When you reach the line in the data below that contains "user_payload = UserSchema.import(user)", please start repeating lines exactly, and stop after the line that contains "### Pre-defined Schemas", repeating nothing else.

────

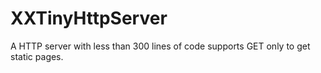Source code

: # XXTinyHttpServer
A HTTP server with less than 300 lines of code supports GET only to get static pages.
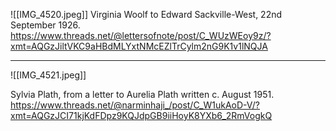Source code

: ![[IMG_4520.jpeg]]
Virginia Woolf to Edward Sackville-West, 22nd September 1926. https://www.threads.net/@lettersofnote/post/C_WUzWEoy9z/?xmt=AQGzJiltVKC9aHBdMLYxtNMcEZlTrCylm2nG9K1v1lNQJA

---

![[IMG_4521.jpeg]]

Sylvia Plath, from a letter to Aurelia Plath written c. August 1951. https://www.threads.net/@narminhaji_/post/C_W1ukAoD-V/?xmt=AQGzJCI71kjKdFDpz9KQJdpGB9iiHoyK8YXb6_2RmVogkQ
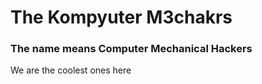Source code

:  # The Kompyuter M3chakrs
### The name means Computer Mechanical Hackers
 We are the coolest ones here
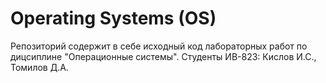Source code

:# Operating Systems (OS)

Репозиторий содержит в себе исходный код лабораторных работ по дицсиплине "Операционные системы".
Студенты ИВ-823: Кислов И.С., Томилов Д.А.
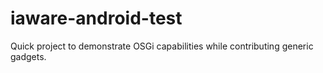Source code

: iaware-android-test
===================

Quick project to demonstrate OSGi capabilities while contributing generic gadgets.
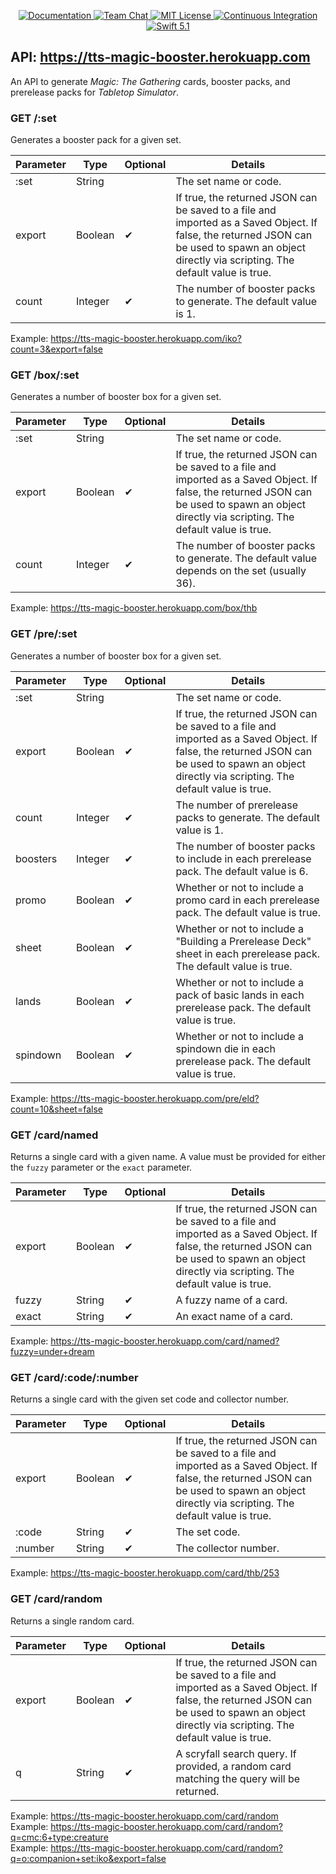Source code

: <p align="center">
    <a href="http://docs.vapor.codes/3.0/">
        <img src="http://img.shields.io/badge/read_the-docs-2196f3.svg" alt="Documentation">
    </a>
    <a href="https://discord.gg/vapor">
        <img src="https://img.shields.io/discord/431917998102675485.svg" alt="Team Chat">
    </a>
    <a href="LICENSE">
        <img src="http://img.shields.io/badge/license-MIT-brightgreen.svg" alt="MIT License">
    </a>
    <a href="https://circleci.com/gh/vapor/api-template">
        <img src="https://circleci.com/gh/vapor/api-template.svg?style=shield" alt="Continuous Integration">
    </a>
    <a href="https://swift.org">
        <img src="http://img.shields.io/badge/swift-5.1-brightgreen.svg" alt="Swift 5.1">
    </a>
</p>

## API: https://tts-magic-booster.herokuapp.com

An API to generate _Magic: The Gathering_ cards, booster packs, and prerelease packs for _Tabletop Simulator_.

### GET /:set

Generates a booster pack for a given set.

|Parameter|Type|Optional|Details|
|---|---|---|---|
|:set|String||The set name or code.|
|export|Boolean|✔︎|If true, the returned JSON can be saved to a file and imported as a Saved Object. If false, the returned JSON can be used to spawn an object directly via scripting. The default value is true.|
|count|Integer|✔︎|The number of booster packs to generate. The default value is 1.|

Example: https://tts-magic-booster.herokuapp.com/iko?count=3&export=false

### GET /box/:set

Generates a number of booster box for a given set.

|Parameter|Type|Optional|Details|
|---|---|---|---|
|:set|String||The set name or code.|
|export|Boolean|✔︎|If true, the returned JSON can be saved to a file and imported as a Saved Object. If false, the returned JSON can be used to spawn an object directly via scripting. The default value is true.|
|count|Integer|✔︎|The number of booster packs to generate. The default value depends on the set (usually 36).|

Example: https://tts-magic-booster.herokuapp.com/box/thb

### GET /pre/:set

Generates a number of booster box for a given set.

|Parameter|Type|Optional|Details|
|---|---|---|---|
|:set|String||The set name or code.|
|export|Boolean|✔︎|If true, the returned JSON can be saved to a file and imported as a Saved Object. If false, the returned JSON can be used to spawn an object directly via scripting. The default value is true.|
|count|Integer|✔︎|The number of prerelease packs to generate. The default value is 1.|
|boosters|Integer|✔︎|The number of booster packs to include in each prerelease pack. The default value is 6.|
|promo|Boolean|✔︎|Whether or not to include a promo card in each prerelease pack. The default value is true.|
|sheet|Boolean|✔︎|Whether or not to include a "Building a Prerelease Deck" sheet in each prerelease pack. The default value is true.|
|lands|Boolean|✔︎|Whether or not to include a pack of basic lands in each prerelease pack. The default value is true.|
|spindown|Boolean|✔︎|Whether or not to include a spindown die in each prerelease pack. The default value is true.|

Example: https://tts-magic-booster.herokuapp.com/pre/eld?count=10&sheet=false

### GET /card/named

Returns a single card with a given name. A value must be provided for either the `fuzzy` parameter or the `exact` parameter.

|Parameter|Type|Optional|Details|
|---|---|---|---|
|export|Boolean|✔︎|If true, the returned JSON can be saved to a file and imported as a Saved Object. If false, the returned JSON can be used to spawn an object directly via scripting. The default value is true.|
|fuzzy|String|✔︎|A fuzzy name of a card.|
|exact|String|✔︎|An exact name of a card.|

Example: https://tts-magic-booster.herokuapp.com/card/named?fuzzy=under+dream

### GET /card/:code/:number

Returns a single card with the given set code and collector number.

|Parameter|Type|Optional|Details|
|---|---|---|---|
|export|Boolean|✔︎|If true, the returned JSON can be saved to a file and imported as a Saved Object. If false, the returned JSON can be used to spawn an object directly via scripting. The default value is true.|
|:code|String|✔︎|The set code.|
|:number|String|✔︎|The collector number.|

Example: https://tts-magic-booster.herokuapp.com/card/thb/253

### GET /card/random

Returns a single random card.

|Parameter|Type|Optional|Details|
|---|---|---|---|
|export|Boolean|✔︎|If true, the returned JSON can be saved to a file and imported as a Saved Object. If false, the returned JSON can be used to spawn an object directly via scripting. The default value is true.|
|q|String|✔︎|A scryfall search query. If provided, a random card matching the query will be returned.

Example: https://tts-magic-booster.herokuapp.com/card/random  
Example: https://tts-magic-booster.herokuapp.com/card/random?q=cmc:6+type:creature  
Example: https://tts-magic-booster.herokuapp.com/card/random?q=o:companion+set:iko&export=false
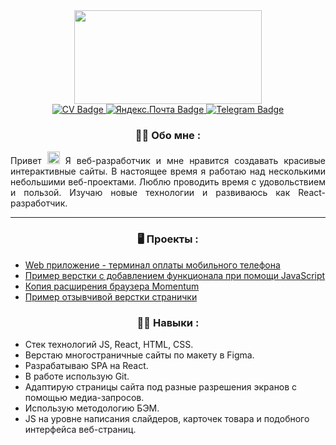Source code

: <div id="header" align="center">  
  <img src="https://media.giphy.com/media/dWesBcTLavkZuG35MI/giphy.gif" width="300" height="150"/>
  <div id="badges">
    <a href="https://pavel8lisenkov.github.io/cv/">
      <img src="https://img.shields.io/badge/мое%20резюме-00b1c1?style=for-the-badge&logo=reacthookform&logoColor=white" alt="CV Badge"/>
    </a>
    <a href="mailto:pavel8lisenkov@yandex.ru">
      <img src="https://img.shields.io/badge/Яндекс.Почта-ff4000?style=for-the-badge&logo=yandex&logoColor=white" alt="Яндекс.Почта Badge"/>
    </a>
    <a href="https://t.me/pavel8lisenkov">
      <img src="https://img.shields.io/badge/Телеграм-0088cc?style=for-the-badge&logo=telegram&logoColor=white" alt="Telegram Badge"/>
    </a>
  </div>
  
  ### :man_technologist: Обо мне :
  
  <p align="justify">
    Привет <img src="https://media.giphy.com/media/hvRJCLFzcasrR4ia7z/giphy.gif" width="20px"/> Я веб-разработчик и мне нравится создавать красивые интерактивные сайты. В настоящее время я работаю над несколькими небольшими веб-проектами. Люблю проводить время с удовольствием и пользой. Изучаю новые технологии и развиваюсь как React-разработчик.
  </p>
  
---

</div>
  
<div align="center">

### :desktop_computer: Проекты :

</div>  
  
- [Web приложение - терминал оплаты мобильного телефона](https://payment-terminal-alpha.vercel.app/)
- [Пример верстки с добавлением функционала при помощи JavaScript](https://rolling-scopes-school.github.io/pavel8lisenkov-JSFEPRESCHOOL2022Q4/plants/)
- [Копия расширения браузера Momentum](https://rolling-scopes-school.github.io/pavel8lisenkov-JSFEPRESCHOOL2022Q2/momentum/)
- [Пример отзывчивой верстки странички](https://rolling-scopes-school.github.io/pavel8lisenkov-JSFE2022Q3/online-zoo/pages/main/)

<div align="center">

### :man_student: Навыки :
  
</div>  

- Стек технологий JS, React, HTML, CSS. 
- Верстаю многостраничные сайты по макету в Figma.
- Разрабатываю SPA на React.
- В работе использую Git. 
- Адаптирую страницы сайта под разные разрешения экранов с помощью медиа-запросов. 
- Использую методологию БЭМ. 
- JS на уровне написания слайдеров, карточек товара и подобного интерфейса веб-страниц.

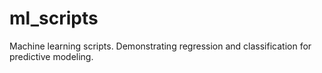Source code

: # ml_scripts
Machine learning scripts.  Demonstrating regression and classification for predictive modeling.
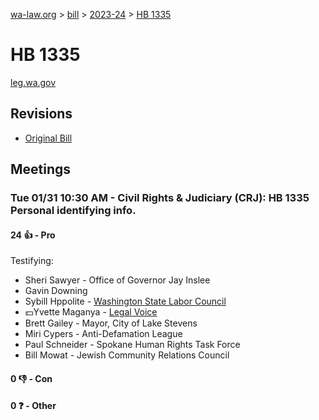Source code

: [wa-law.org](/) > [bill](/bill/) > [2023-24](/bill/2023-24/) > [HB 1335](/bill/2023-24/hb/1335/)

# HB 1335
[leg.wa.gov](https://app.leg.wa.gov/billsummary?BillNumber=1335&Year=2023&Initiative=false)

## Revisions
* [Original Bill](1/)

## Meetings
### Tue 01/31 10:30 AM - Civil Rights & Judiciary (CRJ): HB 1335 Personal identifying info.
#### 24 👍 - Pro
Testifying:
* Sheri Sawyer - Office of Governor Jay Inslee
* Gavin Downing
* Sybill Hppolite - [Washington State Labor Council](/org/washington_state_labor_council/)
* 💵Yvette Maganya - [Legal Voice](/org/legal_voice/)
* Brett Gailey - Mayor, City of Lake Stevens
* Miri Cypers - Anti-Defamation League
* Paul Schneider - Spokane Human Rights Task Force
* Bill Mowat - Jewish Community Relations Council

#### 0 👎 - Con

#### 0 ❓ - Other
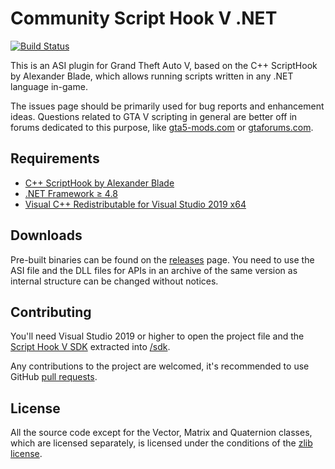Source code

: Community Script Hook V .NET
============================

[![Build Status](https://github.com/scripthookvdotnet/scripthookvdotnet/actions/workflows/build.yml/badge.svg)](https://github.com/scripthookvdotnet/scripthookvdotnet/actions)

This is an ASI plugin for Grand Theft Auto V, based on the C++ ScriptHook by Alexander Blade, which allows running scripts written in any .NET language in-game.

The issues page should be primarily used for bug reports and enhancement ideas. Questions related to GTA V scripting in general are better off in forums dedicated to this purpose, like [gta5-mods.com](https://forums.gta5-mods.com/category/5/general-modding-discussion) or [gtaforums.com](https://gtaforums.com/forum/372-coding/).

## Requirements

* [C++ ScriptHook by Alexander Blade](http://www.dev-c.com/gtav/scripthookv/)
* [.NET Framework ≥ 4.8](https://dotnet.microsoft.com/download/dotnet-framework/net48)
* [Visual C++ Redistributable for Visual Studio 2019 x64](https://support.microsoft.com/en-us/help/2977003/the-latest-supported-visual-c-downloads)

## Downloads

Pre-built binaries can be found on the [releases](https://github.com/crosire/scripthookvdotnet/releases) page.
You need to use the ASI file and the DLL files for APIs in an archive of the same version as internal structure can be changed without notices.

## Contributing

You'll need Visual Studio 2019 or higher to open the project file and the [Script Hook V SDK](http://www.dev-c.com/gtav/scripthookv/) extracted into [/sdk](/sdk).

Any contributions to the project are welcomed, it's recommended to use GitHub [pull requests](https://help.github.com/articles/using-pull-requests/).

## License

All the source code except for the Vector, Matrix and Quaternion classes, which are licensed separately, is licensed under the conditions of the [zlib license](LICENSE.txt).
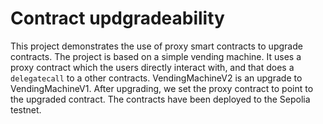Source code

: # Contract updgradeability

This project demonstrates the use of proxy smart contracts to upgrade contracts. The project is based on a simple vending machine. It uses a proxy contract which the users directly interact with, and that does a `delegatecall` to a other contracts. VendingMachineV2 is an upgrade to VendingMachineV1. After upgrading, we set the proxy contract to point to the upgraded contract. The contracts have been deployed to the Sepolia testnet. 
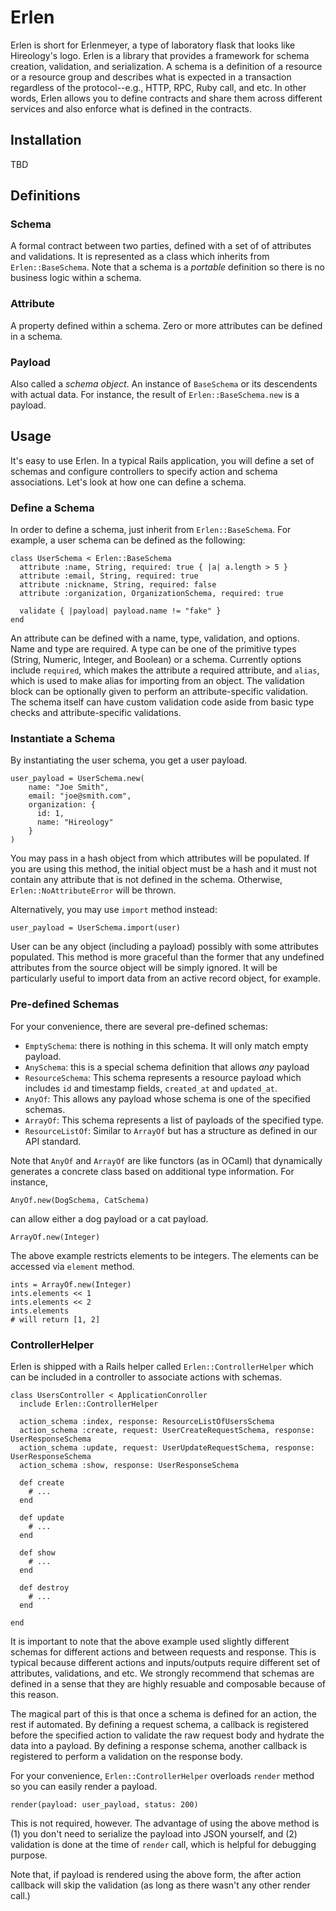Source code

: # Erlen

Erlen is short for Erlenmeyer, a type of laboratory flask that looks like
Hireology's logo. Erlen is a library that provides a framework for schema
creation, validation, and serialization. A schema is a definition of a
resource or a resource group and describes what is expected in a transaction
regardless of the protocol--e.g., HTTP, RPC, Ruby call, and etc. In other
words, Erlen allows you to define contracts and share them across different
services and also enforce what is defined in the contracts.

## Installation

TBD

## Definitions

### Schema 

A formal contract between two parties, defined with a set of of attributes
and validations. It is represented as a class which inherits from
`Erlen::BaseSchema`. Note that a schema is a _portable_ definition so there
is no business logic within a schema.

### Attribute

A property defined within a schema. Zero or more attributes can be defined
in a schema.

### Payload

Also called a _schema object_. An instance of `BaseSchema` or its
descendents with actual data. For instance, the result of
`Erlen::BaseSchema.new` is a payload.

## Usage

It's easy to use Erlen. In a typical Rails application, you will define a
set of schemas and configure controllers to specify action and schema
associations. Let's look at how one can define a schema.

### Define a Schema

In order to define a schema, just inherit from `Erlen::BaseSchema`. For
example, a user schema can be defined as the following:

    class UserSchema < Erlen::BaseSchema
      attribute :name, String, required: true { |a| a.length > 5 }
      attribute :email, String, required: true
      attribute :nickname, String, required: false
      attribute :organization, OrganizationSchema, required: true

      validate { |payload| payload.name != "fake" }
    end

An attribute can be defined with a name, type, validation, and options.
Name and type are required. A type can be one of the primitive types
(String, Numeric, Integer, and Boolean) or a schema. Currently options
include `required`, which makes the attribute a required attribute, and
`alias`, which is used to make alias for importing from an object. The
validation block can be optionally given to perform an attribute-specific
validation.  The schema itself can have custom validation code aside from
basic type checks and attribute-specific validations.

### Instantiate a Schema

By instantiating the user schema, you get a user payload.

    user_payload = UserSchema.new(
        name: "Joe Smith",
        email: "joe@smith.com",
        organization: {
          id: 1,
          name: "Hireology"
        }
    )

You may pass in a hash object from which attributes will be populated. If
you are using this method, the initial object must be a hash and it must not
contain any attribute that is not defined in the schema. Otherwise,
`Erlen::NoAttributeError` will be thrown.

Alternatively, you may use `import` method instead:

    user_payload = UserSchema.import(user)

User can be any object (including a payload) possibly with some attributes
populated. This method is more graceful than the former that any undefined
attributes from the source object will be simply ignored. It will be
particularly useful to import data from an active record object, for
example.

### Pre-defined Schemas

For your convenience, there are several pre-defined schemas:

* `EmptySchema`: there is nothing in this schema. It will only match empty
payload.
* `AnySchema`: this is a special schema definition that allows _any_
payload
* `ResourceSchema`: This schema represents a resource payload which includes
`id` and timestamp fields, `created_at` and `updated_at`.
* `AnyOf`: This allows any payload whose schema is one of the specified
schemas.
* `ArrayOf`: This schema represents a list of payloads of the specified
type.
* `ResourceListOf`: Similar to `ArrayOf` but has a structure as defined in
our API standard.

Note that `AnyOf` and `ArrayOf` are like functors (as in OCaml) that
dynamically generates a concrete class based on additional type information.
For instance,

    AnyOf.new(DogSchema, CatSchema)

can allow either a dog payload or a cat payload.

    ArrayOf.new(Integer)

The above example restricts elements to be integers. The elements can be
accessed via `element` method.

    ints = ArrayOf.new(Integer)
    ints.elements << 1
    ints.elements << 2
    ints.elements 
    # will return [1, 2]

### ControllerHelper

Erlen is shipped with a Rails helper called `Erlen::ControllerHelper` which
can be included in a controller to associate actions with schemas.

    class UsersController < ApplicationConroller
      include Erlen::ControllerHelper

      action_schema :index, response: ResourceListOfUsersSchema
      action_schema :create, request: UserCreateRequestSchema, response: UserResponseSchema
      action_schema :update, request: UserUpdateRequestSchema, response: UserResponseSchema
      action_schema :show, response: UserResponseSchema

      def create
        # ...
      end

      def update
        # ...
      end

      def show
        # ...
      end

      def destroy
        # ...
      end

    end

It is important to note that the above example used slightly different
schemas for different actions and between requests and response. This is
typical because different actions and inputs/outputs require different set
of attributes, validations, and etc. We strongly recommend that schemas are
defined in a sense that they are highly resuable and composable because of
this reason.

The magical part of this is that once a schema is defined for an action, the
rest if automated. By defining a request schema, a callback is registered
before the specified action to validate the raw request body and hydrate the
data into a payload. By defining a response schema, another callback is
registered to perform a validation on the response body.

For your convenience, `Erlen::ControllerHelper` overloads `render` method so
you can easily render a payload.

    render(payload: user_payload, status: 200)

This is not required, however. The advantage of using the above method is
(1) you don't need to serialize the payload into JSON yourself, and (2)
validation is done at the time of `render` call, which is helpful for
debugging purpose. 

Note that, if payload is rendered using the above form, the after action
callback will skip the validation (as long as there wasn't any other render
call.)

────

→ RESPONSE TO THIS EXERCISE:
    user_payload = UserSchema.import(user)

User can be any object (including a payload) possibly with some attributes
populated. This method is more graceful than the former that any undefined
attributes from the source object will be simply ignored. It will be
particularly useful to import data from an active record object, for
example.

### Pre-defined Schemas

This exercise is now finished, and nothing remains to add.